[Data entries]
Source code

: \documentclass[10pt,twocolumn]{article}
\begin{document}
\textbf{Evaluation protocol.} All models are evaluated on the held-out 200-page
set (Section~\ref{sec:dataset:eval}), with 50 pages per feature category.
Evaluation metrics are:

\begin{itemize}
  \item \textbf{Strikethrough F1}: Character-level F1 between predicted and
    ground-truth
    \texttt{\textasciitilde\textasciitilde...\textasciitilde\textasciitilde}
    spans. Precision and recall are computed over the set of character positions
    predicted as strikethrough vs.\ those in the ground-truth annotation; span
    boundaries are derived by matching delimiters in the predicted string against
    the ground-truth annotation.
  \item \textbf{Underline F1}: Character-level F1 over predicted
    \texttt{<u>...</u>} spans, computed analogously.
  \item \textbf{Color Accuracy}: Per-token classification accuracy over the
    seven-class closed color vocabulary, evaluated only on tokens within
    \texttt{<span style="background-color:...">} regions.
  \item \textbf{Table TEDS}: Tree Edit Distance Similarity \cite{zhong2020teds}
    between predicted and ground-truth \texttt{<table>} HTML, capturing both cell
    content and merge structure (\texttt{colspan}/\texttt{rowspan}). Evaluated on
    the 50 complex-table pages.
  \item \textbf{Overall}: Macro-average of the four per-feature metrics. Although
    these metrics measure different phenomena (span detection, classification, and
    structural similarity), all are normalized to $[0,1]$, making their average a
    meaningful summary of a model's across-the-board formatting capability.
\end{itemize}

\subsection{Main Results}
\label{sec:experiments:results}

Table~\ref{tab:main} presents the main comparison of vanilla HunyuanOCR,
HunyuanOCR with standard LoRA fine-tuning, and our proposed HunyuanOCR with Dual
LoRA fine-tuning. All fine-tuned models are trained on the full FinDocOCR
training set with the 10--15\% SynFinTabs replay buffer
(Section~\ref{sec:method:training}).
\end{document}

- Task requirements -
Which of the lines in the data contain the string "training"? Return each one.

- Worked solution -
training set with the 10--15\% SynFinTabs replay buffer
(Section~\ref{sec:method:training}).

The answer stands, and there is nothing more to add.